**Task to carry out**
Write out, exactly and in full, the records given below, but not their pictures.

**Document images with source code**
----

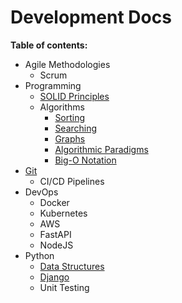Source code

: # Development Docs

**Table of contents:**

<!-- toc -->

- Agile Methodologies
  - Scrum
- Programming
  - [SOLID Principles](./docs/programming/solid-principles.md)
  - Algorithms
    - [Sorting](./docs/programming/algorithms-sorting.md)
    - [Searching](./docs/programming/algorithms-searching.md)
    - [Graphs](./docs/programming/algorithms-graphs.md)
    - [Algorithmic Paradigms](./docs/programming/algorithmic-paradigms.md)
    - [Big-O Notation](./docs/programming/big-o-notation.md)
- [Git](./docs/git/git.md)
  - CI/CD Pipelines
- DevOps
  - Docker
  - Kubernetes
  - AWS
  - FastAPI
  - NodeJS
- Python
  - [Data Structures](./docs/python/data-structures.md)
  - [Django](./docs/python/django.md)
  - Unit Testing
<!-- - Crypto
  - Solidity Basics
  - Blockchain Fundamentals
    - Blockchain Basics
    - Ethereum Knowledge
    - Cryptography
      - ZkSnarks
      - ECDSA (Elliptic Curve Digital Signature Algorithm)
    - Gas and Transactions
    - Rollups
      - Optimistic Rollups
        - Arbitrum
        - Optimism
        - Base
        - Mode Network
      - zk-Rollups
        - Starknet
        - zkSync
        - Polygon zkEVM
        - Linea (Consensys)
        - Scroll
      - Optimium
        - Manta
        - Metis
        - Mantle
      - Validium
        - Immutable X
        - ZKFair
    - Modular Blockchains
      - Data Availability (DA)
      - Celestia, Dymension, Polkadot(L0)
    - Other L1s
      - Solana
      - Cardano
      - Aptos
      - Cosmos
  - Security
    - Security Fundamentals
    - Common Vulnerabilities
    - Ethernaut
  - Best Practices and Design Patterns
    - Solidity Style Guide
    - Design Patterns
      - Factory
      - Proxy
      - State Machine
      - …
    - Gas Optimization
  - Development Tools and Testing
    - Development Tools
      - Remix
      - Foundry
      - Hardhat
      - Vyper
      - …
    - Testing
    - Testnets
  - Tokens
    - ERC20 (Token Standard)
      - 1Inch Token Plugins
    - NFTs
      - ERC-721: Non-Fungible Token Standard
      - Collectibles
      - Marketplaces
      - Personal Tokens
    - ERC 6551 (Token Bound Accounts) ERC721 extended
    - ERC-1155: Multi Token Standard
    - Wrapped Tokens
    - Non-Fungible Tokens
    - ERC-404
  - DAOs/Governance
  - DeFi
    - AMM (Automated Market Makers)
      - CPAMM (Constant Product Automated Market Maker)
      - Constant Sum AMM
      - Constant Product AMM
      - Stable Swap AMM
      - Uniswap V2 Swap
      - Uniswap V2 Add Remove Liquidity
      - Uniswap V2 Optimal One Sided Supply
      - Uniswap V2 Flash Swap
      - Uniswap V3 Swap
      - Uniswap V3 Liquidity
      - Uniswap V3 Flash Loan
      - Uniswap V3 Flash Swap Arbitrage
    - Staking Rewards
    - Liquid Staking
    - Discrete Staking Rewards
    - Vault
    - Yield Farming
    - Lending and Borrowing
    - CDP (Collaterized Debt Position)
    - Liquid Staking Derivatives (LSD) y LSDFi
    - Re-staking
      - EigenLayer
      - ether.fi
    - Stablecoins
    - MEV (Miner Extractable Value)
  - Oracles
    - Hybris Smart Contracts (On-chain + Off-chain Agreements)
    - Chainlink Price Oracle
  - Account Abstraction
    - ERC4337 (Account Abstraction Using Alt Mempool)
  - Wallets
    - MultiSig Wallet
  - Advanced Solidity
    - Gasless Token Transfer
    - Iterable Mapping
    - Precompute Contract Address with Create2
    - Multi Call
    - Multi Delegatecall
    - Time Lock
    - Assembly Binary Exponentiation
  - Proxy Contracts
    - Minimal Proxy Contract
    - Upgradeable Proxy
  - Contracts Deployment
  - Auctions
    - English Auction
    - Dutch Auction
  - Crowd Fund
  - Blockchain Games
  - Decentralized Social Media
  - Decentralized Storage
  - Frontend
  - Bytecode Programming
    - Yul
    - Huff
  - Other Blockchain Languages
    - Rust - Solana
    - Sway - Fuel
  - Other Projects
    - IPFS
    - Celestia
  - Libraries
    - Openzeppeling
    - Solmate -->


<!-- tocstop -->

----

**Your response**
Source code

: # Development Docs

**Table of contents:**

<!-- toc -->

- Agile Methodologies
  - Scrum
- Programming
  - [SOLID Principles](./docs/programming/solid-principles.md)
  - Algorithms
    - [Sorting](./docs/programming/algorithms-sorting.md)
    - [Searching](./docs/programming/algorithms-searching.md)
    - [Graphs](./docs/programming/algorithms-graphs.md)
    - [Algorithmic Paradigms](./docs/programming/algorithmic-paradigms.md)
    - [Big-O Notation](./docs/programming/big-o-notation.md)
- [Git](./docs/git/git.md)
  - CI/CD Pipelines
- DevOps
  - Docker
  - Kubernetes
  - AWS
  - FastAPI
  - NodeJS
- Python
  - [Data Structures](./docs/python/data-structures.md)
  - [Django](./docs/python/django.md)
  - Unit Testing
<!-- - Crypto
  - Solidity Basics
  - Blockchain Fundamentals
    - Blockchain Basics
    - Ethereum Knowledge
    - Cryptography
      - ZkSnarks
      - ECDSA (Elliptic Curve Digital Signature Algorithm)
    - Gas and Transactions
    - Rollups
      - Optimistic Rollups
        - Arbitrum
        - Optimism
        - Base
        - Mode Network
      - zk-Rollups
        - Starknet
        - zkSync
        - Polygon zkEVM
        - Linea (Consensys)
        - Scroll
      - Optimium
        - Manta
        - Metis
        - Mantle
      - Validium
        - Immutable X
        - ZKFair
    - Modular Blockchains
      - Data Availability (DA)
      - Celestia, Dymension, Polkadot(L0)
    - Other L1s
      - Solana
      - Cardano
      - Aptos
      - Cosmos
  - Security
    - Security Fundamentals
    - Common Vulnerabilities
    - Ethernaut
  - Best Practices and Design Patterns
    - Solidity Style Guide
    - Design Patterns
      - Factory
      - Proxy
      - State Machine
      - …
    - Gas Optimization
  - Development Tools and Testing
    - Development Tools
      - Remix
      - Foundry
      - Hardhat
      - Vyper
      - …
    - Testing
    - Testnets
  - Tokens
    - ERC20 (Token Standard)
      - 1Inch Token Plugins
    - NFTs
      - ERC-721: Non-Fungible Token Standard
      - Collectibles
      - Marketplaces
      - Personal Tokens
    - ERC 6551 (Token Bound Accounts) ERC721 extended
    - ERC-1155: Multi Token Standard
    - Wrapped Tokens
    - Non-Fungible Tokens
    - ERC-404
  - DAOs/Governance
  - DeFi
    - AMM (Automated Market Makers)
      - CPAMM (Constant Product Automated Market Maker)
      - Constant Sum AMM
      - Constant Product AMM
      - Stable Swap AMM
      - Uniswap V2 Swap
      - Uniswap V2 Add Remove Liquidity
      - Uniswap V2 Optimal One Sided Supply
      - Uniswap V2 Flash Swap
      - Uniswap V3 Swap
      - Uniswap V3 Liquidity
      - Uniswap V3 Flash Loan
      - Uniswap V3 Flash Swap Arbitrage
    - Staking Rewards
    - Liquid Staking
    - Discrete Staking Rewards
    - Vault
    - Yield Farming
    - Lending and Borrowing
    - CDP (Collaterized Debt Position)
    - Liquid Staking Derivatives (LSD) y LSDFi
    - Re-staking
      - EigenLayer
      - ether.fi
    - Stablecoins
    - MEV (Miner Extractable Value)
  - Oracles
    - Hybris Smart Contracts (On-chain + Off-chain Agreements)
    - Chainlink Price Oracle
  - Account Abstraction
    - ERC4337 (Account Abstraction Using Alt Mempool)
  - Wallets
    - MultiSig Wallet
  - Advanced Solidity
    - Gasless Token Transfer
    - Iterable Mapping
    - Precompute Contract Address with Create2
    - Multi Call
    - Multi Delegatecall
    - Time Lock
    - Assembly Binary Exponentiation
  - Proxy Contracts
    - Minimal Proxy Contract
    - Upgradeable Proxy
  - Contracts Deployment
  - Auctions
    - English Auction
    - Dutch Auction
  - Crowd Fund
  - Blockchain Games
  - Decentralized Social Media
  - Decentralized Storage
  - Frontend
  - Bytecode Programming
    - Yul
    - Huff
  - Other Blockchain Languages
    - Rust - Solana
    - Sway - Fuel
  - Other Projects
    - IPFS
    - Celestia
  - Libraries
    - Openzeppeling
    - Solmate -->


<!-- tocstop -->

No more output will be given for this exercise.